Look for "brasileira" in the records and copy every line that has it.

◇ ◇ ◇ ◇ ◇ ◇ ◇

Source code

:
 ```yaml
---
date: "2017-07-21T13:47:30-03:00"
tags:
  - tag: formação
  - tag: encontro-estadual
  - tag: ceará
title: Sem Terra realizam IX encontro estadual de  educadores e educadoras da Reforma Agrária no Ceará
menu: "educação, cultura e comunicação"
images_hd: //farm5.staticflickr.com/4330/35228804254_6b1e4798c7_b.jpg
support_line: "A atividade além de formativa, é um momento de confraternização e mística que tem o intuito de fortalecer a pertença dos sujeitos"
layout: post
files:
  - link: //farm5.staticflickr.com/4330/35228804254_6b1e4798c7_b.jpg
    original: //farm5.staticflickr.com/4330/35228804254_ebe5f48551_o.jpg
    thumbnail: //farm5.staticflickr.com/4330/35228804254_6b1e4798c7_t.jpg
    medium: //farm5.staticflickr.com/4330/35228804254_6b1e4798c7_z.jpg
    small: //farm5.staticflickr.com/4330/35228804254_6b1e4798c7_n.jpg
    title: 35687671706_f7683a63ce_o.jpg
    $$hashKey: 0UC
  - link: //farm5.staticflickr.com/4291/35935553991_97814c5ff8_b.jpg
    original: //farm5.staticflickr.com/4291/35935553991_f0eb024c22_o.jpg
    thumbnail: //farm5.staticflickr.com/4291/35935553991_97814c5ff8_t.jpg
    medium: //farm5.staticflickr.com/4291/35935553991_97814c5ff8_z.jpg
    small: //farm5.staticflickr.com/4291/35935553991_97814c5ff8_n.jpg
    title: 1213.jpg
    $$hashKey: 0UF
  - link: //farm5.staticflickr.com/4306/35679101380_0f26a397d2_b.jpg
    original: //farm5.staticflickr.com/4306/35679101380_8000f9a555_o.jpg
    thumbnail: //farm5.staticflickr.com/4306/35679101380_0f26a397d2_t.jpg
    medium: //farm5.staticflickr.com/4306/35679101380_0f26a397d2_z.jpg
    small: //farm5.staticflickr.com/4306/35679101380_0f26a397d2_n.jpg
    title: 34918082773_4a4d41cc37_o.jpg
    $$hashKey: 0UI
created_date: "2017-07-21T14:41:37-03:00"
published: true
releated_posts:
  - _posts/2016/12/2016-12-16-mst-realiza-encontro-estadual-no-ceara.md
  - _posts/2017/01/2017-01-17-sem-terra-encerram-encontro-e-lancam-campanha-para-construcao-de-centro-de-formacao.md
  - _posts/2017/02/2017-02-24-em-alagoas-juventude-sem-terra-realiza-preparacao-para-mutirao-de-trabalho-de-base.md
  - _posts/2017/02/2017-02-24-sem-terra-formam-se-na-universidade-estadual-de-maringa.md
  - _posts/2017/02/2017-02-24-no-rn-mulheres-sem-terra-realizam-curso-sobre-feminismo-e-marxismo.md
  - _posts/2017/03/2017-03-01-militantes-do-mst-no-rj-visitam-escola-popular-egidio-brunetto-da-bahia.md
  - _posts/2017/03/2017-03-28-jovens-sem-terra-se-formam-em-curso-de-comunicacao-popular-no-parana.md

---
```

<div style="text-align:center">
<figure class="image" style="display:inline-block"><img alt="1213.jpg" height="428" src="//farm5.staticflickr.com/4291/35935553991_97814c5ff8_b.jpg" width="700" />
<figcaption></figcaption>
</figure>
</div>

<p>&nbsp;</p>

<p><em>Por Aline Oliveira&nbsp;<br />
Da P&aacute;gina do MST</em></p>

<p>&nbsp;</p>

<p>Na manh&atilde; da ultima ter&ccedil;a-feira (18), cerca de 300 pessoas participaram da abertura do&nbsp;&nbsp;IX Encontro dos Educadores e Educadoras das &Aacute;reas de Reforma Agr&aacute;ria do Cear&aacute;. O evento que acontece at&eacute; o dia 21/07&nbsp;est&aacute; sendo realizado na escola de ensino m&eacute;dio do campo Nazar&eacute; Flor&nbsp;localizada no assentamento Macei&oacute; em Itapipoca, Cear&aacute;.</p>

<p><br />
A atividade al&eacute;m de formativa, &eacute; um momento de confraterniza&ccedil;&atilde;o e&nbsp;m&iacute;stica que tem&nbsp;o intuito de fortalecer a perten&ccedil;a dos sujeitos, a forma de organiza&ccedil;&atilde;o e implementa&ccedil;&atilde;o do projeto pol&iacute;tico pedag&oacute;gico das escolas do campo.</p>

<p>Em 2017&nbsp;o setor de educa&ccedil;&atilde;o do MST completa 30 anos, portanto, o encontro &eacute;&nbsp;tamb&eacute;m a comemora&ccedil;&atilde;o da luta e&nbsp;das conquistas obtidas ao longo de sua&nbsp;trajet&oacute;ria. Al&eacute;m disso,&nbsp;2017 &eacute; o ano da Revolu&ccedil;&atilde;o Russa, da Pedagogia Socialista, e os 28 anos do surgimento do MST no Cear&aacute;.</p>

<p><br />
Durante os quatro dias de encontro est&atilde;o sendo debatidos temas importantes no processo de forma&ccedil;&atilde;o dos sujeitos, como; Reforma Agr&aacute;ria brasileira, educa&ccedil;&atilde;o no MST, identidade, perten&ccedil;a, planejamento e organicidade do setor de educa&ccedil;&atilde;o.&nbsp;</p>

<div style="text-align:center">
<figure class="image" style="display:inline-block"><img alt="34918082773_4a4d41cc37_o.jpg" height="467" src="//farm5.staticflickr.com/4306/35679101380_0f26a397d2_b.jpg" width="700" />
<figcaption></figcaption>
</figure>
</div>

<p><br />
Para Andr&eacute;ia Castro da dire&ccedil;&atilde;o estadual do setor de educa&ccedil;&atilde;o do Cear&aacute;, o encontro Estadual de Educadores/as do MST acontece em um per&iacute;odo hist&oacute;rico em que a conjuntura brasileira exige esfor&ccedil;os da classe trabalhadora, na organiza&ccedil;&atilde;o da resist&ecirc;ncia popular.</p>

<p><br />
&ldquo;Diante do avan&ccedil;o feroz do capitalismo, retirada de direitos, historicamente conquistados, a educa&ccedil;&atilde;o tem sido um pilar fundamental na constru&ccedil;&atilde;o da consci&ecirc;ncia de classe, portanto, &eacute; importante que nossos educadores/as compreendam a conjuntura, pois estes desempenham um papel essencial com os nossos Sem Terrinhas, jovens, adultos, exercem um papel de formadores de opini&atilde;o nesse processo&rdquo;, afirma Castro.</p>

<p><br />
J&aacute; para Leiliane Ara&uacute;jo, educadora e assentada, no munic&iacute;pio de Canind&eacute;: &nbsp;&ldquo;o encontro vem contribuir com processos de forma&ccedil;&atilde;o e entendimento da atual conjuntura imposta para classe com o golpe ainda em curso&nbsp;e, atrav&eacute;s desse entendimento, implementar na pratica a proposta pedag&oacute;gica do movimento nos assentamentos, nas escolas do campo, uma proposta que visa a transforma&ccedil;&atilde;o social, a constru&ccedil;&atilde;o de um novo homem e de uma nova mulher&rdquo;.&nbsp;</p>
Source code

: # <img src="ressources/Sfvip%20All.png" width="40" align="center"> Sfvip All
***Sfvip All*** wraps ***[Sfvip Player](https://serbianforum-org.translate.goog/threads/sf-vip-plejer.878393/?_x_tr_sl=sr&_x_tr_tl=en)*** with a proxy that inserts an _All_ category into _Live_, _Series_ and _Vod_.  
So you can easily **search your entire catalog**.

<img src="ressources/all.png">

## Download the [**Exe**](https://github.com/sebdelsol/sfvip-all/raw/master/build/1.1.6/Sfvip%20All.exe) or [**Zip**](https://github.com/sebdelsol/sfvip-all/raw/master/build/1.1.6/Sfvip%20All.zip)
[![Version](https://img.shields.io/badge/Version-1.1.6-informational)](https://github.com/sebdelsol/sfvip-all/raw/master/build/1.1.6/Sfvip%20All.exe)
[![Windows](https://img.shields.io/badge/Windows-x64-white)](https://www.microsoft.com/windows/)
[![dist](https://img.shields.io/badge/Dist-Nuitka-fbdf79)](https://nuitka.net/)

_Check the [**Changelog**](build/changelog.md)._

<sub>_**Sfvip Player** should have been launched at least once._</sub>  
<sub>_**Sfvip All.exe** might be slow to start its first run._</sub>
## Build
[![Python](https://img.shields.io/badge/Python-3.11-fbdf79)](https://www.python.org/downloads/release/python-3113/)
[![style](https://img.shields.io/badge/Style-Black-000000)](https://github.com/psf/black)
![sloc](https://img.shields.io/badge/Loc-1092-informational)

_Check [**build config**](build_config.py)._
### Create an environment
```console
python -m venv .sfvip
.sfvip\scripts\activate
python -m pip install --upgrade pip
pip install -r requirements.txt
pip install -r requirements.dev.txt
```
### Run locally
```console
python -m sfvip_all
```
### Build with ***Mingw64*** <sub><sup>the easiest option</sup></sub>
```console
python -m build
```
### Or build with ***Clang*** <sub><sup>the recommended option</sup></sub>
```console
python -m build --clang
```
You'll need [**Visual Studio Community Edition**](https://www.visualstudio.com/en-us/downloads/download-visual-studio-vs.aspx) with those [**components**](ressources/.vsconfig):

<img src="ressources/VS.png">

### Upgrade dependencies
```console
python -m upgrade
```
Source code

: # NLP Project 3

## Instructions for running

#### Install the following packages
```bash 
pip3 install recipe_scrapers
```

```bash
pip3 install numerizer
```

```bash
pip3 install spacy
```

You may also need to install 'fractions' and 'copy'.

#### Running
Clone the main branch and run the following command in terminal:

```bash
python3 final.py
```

◇ ◇ ◇ ◇ ◇ ◇ ◇

SOLVED PROBLEM
Durante os quatro dias de encontro est&atilde;o sendo debatidos temas importantes no processo de forma&ccedil;&atilde;o dos sujeitos, como; Reforma Agr&aacute;ria brasileira, educa&ccedil;&atilde;o no MST, identidade, perten&ccedil;a, planejamento e organicidade do setor de educa&ccedil;&atilde;o.&nbsp;</p>
Para Andr&eacute;ia Castro da dire&ccedil;&atilde;o estadual do setor de educa&ccedil;&atilde;o do Cear&aacute;, o encontro Estadual de Educadores/as do MST acontece em um per&iacute;odo hist&oacute;rico em que a conjuntura brasileira exige esfor&ccedil;os da classe trabalhadora, na organiza&ccedil;&atilde;o da resist&ecirc;ncia popular.</p>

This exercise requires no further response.